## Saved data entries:
= Beginning of Section =

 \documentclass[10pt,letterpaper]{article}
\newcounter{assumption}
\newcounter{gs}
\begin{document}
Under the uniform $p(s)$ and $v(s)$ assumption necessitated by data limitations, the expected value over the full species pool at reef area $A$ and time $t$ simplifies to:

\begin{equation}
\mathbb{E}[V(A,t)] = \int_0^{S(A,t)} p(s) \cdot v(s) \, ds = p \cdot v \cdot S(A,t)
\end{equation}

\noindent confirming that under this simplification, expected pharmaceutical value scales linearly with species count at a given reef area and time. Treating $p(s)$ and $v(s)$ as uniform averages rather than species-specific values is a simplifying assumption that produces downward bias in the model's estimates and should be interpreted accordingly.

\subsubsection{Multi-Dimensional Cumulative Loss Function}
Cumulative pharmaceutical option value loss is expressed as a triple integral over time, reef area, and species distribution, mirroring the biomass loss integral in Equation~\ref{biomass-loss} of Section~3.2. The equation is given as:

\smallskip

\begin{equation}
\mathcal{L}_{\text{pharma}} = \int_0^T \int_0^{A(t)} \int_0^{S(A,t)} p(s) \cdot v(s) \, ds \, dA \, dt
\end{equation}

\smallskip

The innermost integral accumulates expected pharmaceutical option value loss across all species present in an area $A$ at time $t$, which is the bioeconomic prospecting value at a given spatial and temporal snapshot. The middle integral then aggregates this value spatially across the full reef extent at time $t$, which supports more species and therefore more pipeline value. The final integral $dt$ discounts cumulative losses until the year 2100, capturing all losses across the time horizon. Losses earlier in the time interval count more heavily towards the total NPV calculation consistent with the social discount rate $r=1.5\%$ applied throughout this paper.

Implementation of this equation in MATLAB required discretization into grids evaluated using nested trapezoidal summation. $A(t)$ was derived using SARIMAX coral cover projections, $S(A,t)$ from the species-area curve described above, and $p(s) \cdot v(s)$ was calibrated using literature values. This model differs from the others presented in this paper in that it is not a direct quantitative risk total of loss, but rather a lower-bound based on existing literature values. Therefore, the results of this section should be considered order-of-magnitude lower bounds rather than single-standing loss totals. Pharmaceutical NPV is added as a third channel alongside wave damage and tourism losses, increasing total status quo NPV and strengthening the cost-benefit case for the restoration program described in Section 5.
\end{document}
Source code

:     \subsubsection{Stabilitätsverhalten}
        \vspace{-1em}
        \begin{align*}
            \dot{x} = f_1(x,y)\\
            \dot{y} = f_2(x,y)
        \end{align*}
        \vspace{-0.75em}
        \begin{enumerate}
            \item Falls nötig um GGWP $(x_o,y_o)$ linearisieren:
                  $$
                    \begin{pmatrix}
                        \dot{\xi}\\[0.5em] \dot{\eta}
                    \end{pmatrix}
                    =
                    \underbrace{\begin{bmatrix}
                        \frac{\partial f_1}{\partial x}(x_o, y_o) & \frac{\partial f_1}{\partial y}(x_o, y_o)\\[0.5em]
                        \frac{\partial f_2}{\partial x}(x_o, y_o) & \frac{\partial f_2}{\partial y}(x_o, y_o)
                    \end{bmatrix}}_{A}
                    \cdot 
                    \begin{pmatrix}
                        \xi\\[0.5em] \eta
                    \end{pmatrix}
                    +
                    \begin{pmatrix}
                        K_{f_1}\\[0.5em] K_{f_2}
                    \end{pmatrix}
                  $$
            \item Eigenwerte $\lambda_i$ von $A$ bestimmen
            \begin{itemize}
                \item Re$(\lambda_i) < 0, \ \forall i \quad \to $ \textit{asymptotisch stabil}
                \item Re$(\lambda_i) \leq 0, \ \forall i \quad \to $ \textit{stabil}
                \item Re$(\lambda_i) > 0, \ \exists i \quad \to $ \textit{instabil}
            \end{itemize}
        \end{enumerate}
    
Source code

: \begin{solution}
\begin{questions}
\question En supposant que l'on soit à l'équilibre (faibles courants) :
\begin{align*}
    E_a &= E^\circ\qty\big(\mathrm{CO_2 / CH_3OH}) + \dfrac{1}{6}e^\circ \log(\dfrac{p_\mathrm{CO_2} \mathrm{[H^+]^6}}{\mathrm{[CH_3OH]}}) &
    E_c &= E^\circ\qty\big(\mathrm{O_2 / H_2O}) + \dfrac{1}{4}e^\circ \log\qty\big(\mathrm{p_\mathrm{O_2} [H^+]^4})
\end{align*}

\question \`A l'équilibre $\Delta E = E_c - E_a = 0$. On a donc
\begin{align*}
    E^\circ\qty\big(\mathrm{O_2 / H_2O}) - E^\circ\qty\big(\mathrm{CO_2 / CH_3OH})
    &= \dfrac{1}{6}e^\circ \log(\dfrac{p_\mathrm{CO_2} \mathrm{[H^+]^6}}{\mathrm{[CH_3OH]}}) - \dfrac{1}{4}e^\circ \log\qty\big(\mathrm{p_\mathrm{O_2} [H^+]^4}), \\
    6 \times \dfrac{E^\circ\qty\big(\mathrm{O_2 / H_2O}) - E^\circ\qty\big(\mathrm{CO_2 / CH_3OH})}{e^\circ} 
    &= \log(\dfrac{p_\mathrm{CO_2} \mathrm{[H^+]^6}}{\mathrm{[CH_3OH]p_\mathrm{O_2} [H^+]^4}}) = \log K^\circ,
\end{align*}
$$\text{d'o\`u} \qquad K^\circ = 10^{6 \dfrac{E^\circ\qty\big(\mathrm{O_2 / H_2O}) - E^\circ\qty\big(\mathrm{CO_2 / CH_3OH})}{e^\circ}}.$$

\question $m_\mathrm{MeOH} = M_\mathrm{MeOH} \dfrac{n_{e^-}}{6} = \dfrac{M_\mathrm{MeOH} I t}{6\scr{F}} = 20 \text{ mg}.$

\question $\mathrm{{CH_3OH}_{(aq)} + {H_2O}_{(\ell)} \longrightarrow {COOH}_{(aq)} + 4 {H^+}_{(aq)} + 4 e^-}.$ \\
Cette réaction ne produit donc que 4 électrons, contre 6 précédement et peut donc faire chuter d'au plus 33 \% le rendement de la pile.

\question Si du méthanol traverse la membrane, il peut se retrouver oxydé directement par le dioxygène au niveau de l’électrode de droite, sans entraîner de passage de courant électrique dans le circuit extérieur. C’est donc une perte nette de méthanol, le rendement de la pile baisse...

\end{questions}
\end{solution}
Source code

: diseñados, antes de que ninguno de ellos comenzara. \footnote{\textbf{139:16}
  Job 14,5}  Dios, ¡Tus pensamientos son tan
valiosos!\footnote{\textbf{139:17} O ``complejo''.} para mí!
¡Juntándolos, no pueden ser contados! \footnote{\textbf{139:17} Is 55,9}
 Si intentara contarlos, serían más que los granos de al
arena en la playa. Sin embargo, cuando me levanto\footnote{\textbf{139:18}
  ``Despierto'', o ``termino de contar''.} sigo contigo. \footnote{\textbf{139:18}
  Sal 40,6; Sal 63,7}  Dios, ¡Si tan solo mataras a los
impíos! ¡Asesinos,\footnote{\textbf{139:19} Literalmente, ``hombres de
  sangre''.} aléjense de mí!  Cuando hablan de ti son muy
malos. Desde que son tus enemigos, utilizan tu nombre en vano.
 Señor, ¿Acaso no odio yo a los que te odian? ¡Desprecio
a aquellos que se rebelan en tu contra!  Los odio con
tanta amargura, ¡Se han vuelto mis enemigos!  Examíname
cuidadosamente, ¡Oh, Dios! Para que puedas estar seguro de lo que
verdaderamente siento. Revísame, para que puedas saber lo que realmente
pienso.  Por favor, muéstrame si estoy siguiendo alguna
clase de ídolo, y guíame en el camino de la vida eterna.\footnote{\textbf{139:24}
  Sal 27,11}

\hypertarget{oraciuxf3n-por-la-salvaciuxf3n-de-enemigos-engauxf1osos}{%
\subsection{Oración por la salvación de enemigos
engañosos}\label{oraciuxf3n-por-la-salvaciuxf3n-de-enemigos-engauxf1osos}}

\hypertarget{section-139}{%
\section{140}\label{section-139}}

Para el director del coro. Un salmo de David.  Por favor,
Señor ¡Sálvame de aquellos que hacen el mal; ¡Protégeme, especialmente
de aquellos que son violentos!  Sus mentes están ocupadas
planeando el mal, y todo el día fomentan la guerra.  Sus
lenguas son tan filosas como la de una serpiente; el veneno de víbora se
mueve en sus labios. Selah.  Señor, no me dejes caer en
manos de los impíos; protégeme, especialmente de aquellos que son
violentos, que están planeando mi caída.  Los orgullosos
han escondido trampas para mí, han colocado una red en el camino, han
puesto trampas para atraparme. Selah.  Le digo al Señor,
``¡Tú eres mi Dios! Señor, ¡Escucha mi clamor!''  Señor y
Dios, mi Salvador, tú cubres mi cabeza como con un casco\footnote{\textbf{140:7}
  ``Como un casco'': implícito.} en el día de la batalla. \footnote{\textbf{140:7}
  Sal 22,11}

= End of Section =

## Description of the task:
Lines containing the word "planeando" must be found in the data above and copied.

## Solution:
planeando el mal, y todo el día fomentan la guerra.  Sus
violentos, que están planeando mi caída.  Los orgullosos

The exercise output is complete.